オリジナルが素晴らしすぎて期待はずれのリメイク作が多い中、それらは、日本的な丁寧な演出や俳優陣の細やかな演技力によって、“オリジナルとは別作品”としてリメイクの課題を感じさせなかった作品と言えるでしょう。『六本木クラス』はそうした課題をどう“解消”していくのか――その点は大きな注目ポイントです。
『六本木クラス』の成否は、今後の韓国ドラマのリメイクに関し、ひとつのターニングポイントになるかもしれません。

『梨泰院クラス』は『愛の不時着』とともに第4次韓流ブームを牽引し、韓国ドラマに縁のなかった中年男性や若年層など新たな韓流ファン層を獲得した作品です。日本のファンはより厳しい目で『六本木クラス』を見ることになるでしょう。演出から、俳優の演技、音楽まで原作と比べて評価する声がSNSに溢れるのは間違いありません。
苦笑混じりの残念作で終わるか、『グッド・ドクター』のように、本家『梨泰院クラス』とはまた別ものの良作、大作としてのちのち語られるようなものになるか――。

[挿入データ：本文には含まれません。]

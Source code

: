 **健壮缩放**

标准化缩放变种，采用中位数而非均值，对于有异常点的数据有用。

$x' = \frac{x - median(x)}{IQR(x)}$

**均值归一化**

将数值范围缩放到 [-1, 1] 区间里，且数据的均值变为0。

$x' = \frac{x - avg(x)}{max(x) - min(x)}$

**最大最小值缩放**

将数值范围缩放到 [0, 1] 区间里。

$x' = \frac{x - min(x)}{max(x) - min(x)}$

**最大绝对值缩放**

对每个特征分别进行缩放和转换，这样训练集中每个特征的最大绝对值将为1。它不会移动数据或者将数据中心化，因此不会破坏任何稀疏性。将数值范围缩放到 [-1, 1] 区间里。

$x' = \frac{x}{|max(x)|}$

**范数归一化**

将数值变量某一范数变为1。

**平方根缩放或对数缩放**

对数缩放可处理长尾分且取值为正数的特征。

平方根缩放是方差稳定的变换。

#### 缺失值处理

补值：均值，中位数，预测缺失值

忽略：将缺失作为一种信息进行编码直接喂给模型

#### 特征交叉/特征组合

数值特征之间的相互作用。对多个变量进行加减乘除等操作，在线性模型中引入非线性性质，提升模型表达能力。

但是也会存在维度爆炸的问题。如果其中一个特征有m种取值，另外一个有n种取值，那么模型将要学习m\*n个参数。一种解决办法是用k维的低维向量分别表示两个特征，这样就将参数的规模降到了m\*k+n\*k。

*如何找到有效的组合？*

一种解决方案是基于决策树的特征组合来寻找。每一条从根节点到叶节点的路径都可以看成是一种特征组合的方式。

あまりよい評価を得られなければ、韓国ドラマの日本でのリメイクについてテレビ界で否定的な声が上がりかねません。場合によってはこれまで韓国ドラマになじみのなかった人や、アンチ韓国ドラマの人から、「本家もつまらないんでしょ」と韓国ドラマ人気に“冷や水”を浴びせられるかもしれません。『六本木クラス』がうまくいかなければ、第4次韓流ブームは終焉に向かう――それほどの重責を担っている作品だと思っています。